The ruling, given by an 11-member panel, allows parties, such as rider groups and businesses to argue in environmental cases brought against the government under the National Environmental Policy Act (NEPA). The Motorcycle Industry Council (MIC) and the Specialty Vehicle Institute of America (SVIA) led the briefing and argument in the case, according to a press release from the MIC.
The appeal stemmed from a case the Wilderness Society brought against the U.S. Forest Service. The Wilderness Society argued that the Forest Service with its travel management plan would allow for too much access to motorized vehicles in the Sawtooth National Forest in Idaho, according to The New York Times. Magic Valley Trail Machine Association, an Idaho rider group, wanted to intervene in the case, arguing that access to the national forest was already too restricted. However, Judge Edward Lodge of the U.S. Ninth Circuit Court of Appeals in the District of Idaho ruled that the group couldn’t get involved under the “federal defendant” rule.
The rider group then approached the MIC and SVIA, and the MIC and SVIA boards directed their staffs to join the appeal, according to the press release.

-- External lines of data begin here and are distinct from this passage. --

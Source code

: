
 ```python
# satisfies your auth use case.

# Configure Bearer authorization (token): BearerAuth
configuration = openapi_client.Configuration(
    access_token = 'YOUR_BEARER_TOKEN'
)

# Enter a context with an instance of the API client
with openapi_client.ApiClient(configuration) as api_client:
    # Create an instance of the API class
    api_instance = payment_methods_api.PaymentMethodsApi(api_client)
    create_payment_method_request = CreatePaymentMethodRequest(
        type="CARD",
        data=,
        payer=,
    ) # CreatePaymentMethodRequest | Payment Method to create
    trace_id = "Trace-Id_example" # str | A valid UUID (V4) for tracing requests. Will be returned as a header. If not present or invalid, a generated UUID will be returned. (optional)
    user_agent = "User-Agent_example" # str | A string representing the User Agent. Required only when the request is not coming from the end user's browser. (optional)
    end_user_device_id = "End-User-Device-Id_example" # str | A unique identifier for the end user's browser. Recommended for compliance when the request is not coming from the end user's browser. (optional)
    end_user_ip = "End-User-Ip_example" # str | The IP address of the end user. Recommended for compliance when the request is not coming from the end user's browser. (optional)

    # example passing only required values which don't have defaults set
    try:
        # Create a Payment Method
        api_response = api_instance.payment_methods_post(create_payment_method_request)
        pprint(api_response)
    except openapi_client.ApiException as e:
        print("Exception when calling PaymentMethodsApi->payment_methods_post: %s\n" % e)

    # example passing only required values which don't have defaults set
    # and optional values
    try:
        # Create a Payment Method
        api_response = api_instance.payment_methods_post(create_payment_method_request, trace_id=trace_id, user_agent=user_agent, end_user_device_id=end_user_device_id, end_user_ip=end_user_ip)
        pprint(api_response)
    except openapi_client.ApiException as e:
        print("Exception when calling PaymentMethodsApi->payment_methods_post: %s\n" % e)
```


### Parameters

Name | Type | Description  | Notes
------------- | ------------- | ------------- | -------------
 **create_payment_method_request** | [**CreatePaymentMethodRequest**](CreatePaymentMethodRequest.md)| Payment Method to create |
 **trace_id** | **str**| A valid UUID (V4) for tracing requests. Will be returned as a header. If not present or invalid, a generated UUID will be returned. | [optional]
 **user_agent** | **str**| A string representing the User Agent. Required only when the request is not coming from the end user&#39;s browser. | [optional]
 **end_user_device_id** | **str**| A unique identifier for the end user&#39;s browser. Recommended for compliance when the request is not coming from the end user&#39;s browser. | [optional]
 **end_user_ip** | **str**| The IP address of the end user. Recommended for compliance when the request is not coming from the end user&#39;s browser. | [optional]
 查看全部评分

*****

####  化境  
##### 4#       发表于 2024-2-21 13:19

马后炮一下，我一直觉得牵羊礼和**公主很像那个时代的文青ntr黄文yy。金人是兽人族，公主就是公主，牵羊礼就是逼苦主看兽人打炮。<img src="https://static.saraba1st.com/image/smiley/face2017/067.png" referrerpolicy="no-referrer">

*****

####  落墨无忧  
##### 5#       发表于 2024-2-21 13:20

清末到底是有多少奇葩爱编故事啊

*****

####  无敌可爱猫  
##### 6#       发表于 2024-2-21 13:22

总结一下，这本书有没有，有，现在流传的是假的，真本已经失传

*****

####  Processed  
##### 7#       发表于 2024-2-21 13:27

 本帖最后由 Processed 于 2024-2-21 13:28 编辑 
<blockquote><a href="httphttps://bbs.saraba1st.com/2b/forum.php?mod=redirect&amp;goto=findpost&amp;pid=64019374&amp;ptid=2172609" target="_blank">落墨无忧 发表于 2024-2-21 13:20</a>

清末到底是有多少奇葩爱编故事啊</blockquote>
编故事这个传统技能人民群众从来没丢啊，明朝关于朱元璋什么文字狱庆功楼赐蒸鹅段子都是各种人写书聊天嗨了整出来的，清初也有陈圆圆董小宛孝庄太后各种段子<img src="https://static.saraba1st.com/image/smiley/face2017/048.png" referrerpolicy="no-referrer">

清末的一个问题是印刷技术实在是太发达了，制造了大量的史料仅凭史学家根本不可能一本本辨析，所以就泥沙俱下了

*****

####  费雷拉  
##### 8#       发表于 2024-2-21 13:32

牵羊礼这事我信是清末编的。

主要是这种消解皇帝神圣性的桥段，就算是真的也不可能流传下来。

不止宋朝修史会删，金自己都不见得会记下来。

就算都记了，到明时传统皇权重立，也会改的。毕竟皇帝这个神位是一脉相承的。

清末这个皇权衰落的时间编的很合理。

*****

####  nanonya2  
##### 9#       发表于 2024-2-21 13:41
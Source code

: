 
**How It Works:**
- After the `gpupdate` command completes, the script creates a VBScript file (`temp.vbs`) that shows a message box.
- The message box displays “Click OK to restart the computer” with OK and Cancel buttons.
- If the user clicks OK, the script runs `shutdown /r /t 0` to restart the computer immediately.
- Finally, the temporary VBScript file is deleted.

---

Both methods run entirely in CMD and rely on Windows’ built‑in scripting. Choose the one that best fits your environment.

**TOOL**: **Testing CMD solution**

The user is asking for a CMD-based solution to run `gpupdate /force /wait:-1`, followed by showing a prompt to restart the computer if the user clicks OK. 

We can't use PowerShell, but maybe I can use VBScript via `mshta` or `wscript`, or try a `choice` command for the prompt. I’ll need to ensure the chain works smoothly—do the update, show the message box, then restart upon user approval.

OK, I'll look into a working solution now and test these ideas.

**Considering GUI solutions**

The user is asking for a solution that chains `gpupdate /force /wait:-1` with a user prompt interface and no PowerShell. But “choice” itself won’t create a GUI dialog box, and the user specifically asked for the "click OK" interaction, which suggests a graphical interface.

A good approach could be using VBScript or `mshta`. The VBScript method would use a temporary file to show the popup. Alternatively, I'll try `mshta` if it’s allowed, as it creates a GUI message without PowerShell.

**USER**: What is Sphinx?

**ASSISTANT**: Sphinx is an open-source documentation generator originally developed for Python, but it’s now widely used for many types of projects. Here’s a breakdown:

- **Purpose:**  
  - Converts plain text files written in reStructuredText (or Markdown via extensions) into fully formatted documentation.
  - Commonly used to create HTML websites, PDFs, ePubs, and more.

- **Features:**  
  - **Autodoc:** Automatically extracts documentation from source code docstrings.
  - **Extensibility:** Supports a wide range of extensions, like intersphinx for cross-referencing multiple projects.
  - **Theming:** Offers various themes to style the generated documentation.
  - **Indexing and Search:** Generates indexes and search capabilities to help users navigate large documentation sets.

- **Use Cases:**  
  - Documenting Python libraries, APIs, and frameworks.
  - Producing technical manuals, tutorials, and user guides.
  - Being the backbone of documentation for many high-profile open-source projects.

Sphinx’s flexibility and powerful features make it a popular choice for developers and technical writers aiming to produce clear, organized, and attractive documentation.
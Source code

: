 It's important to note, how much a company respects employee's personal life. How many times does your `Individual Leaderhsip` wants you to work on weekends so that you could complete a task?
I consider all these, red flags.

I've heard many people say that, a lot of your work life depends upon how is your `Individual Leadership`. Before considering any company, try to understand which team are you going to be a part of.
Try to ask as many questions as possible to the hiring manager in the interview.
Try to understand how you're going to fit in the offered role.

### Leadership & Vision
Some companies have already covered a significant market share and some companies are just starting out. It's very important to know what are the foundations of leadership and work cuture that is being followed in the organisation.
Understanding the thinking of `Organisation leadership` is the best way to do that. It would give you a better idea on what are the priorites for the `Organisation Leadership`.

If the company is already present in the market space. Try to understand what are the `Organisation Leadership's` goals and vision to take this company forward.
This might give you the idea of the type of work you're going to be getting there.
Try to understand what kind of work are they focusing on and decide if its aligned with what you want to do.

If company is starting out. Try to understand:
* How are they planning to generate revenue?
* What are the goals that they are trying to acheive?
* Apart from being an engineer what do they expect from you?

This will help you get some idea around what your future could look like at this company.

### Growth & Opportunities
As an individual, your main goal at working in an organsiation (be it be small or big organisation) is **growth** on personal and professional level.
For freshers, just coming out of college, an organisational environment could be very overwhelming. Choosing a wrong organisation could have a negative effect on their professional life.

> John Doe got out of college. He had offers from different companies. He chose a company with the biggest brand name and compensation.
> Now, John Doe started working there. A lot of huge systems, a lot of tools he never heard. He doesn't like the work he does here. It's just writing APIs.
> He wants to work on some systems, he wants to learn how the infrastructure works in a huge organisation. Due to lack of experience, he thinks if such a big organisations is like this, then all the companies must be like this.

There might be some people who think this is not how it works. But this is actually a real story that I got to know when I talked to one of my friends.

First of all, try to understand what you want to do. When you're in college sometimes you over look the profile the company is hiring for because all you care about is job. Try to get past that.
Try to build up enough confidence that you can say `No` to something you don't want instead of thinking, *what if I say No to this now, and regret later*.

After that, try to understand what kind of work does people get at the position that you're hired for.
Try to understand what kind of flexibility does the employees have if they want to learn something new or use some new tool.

“In this case, we were confident our expertise and long history with the OHV community would give riders the best chance for success. We brought more to the table, the ‘horsepower’ if you will, than anyone else could have,” Paul Vitrano, MIC and SVIA executive vice president and general counsel, said in the release.
The U.S. Ninth Circuit Court of Appeals’ decision only affects that district, which includes Alaska, California, Washington, Oregon, Idaho, Nevada, Arizona, Guam and the Northern Mariana Islands. How it affects the rest of the country will vary by district, according to The New York Times.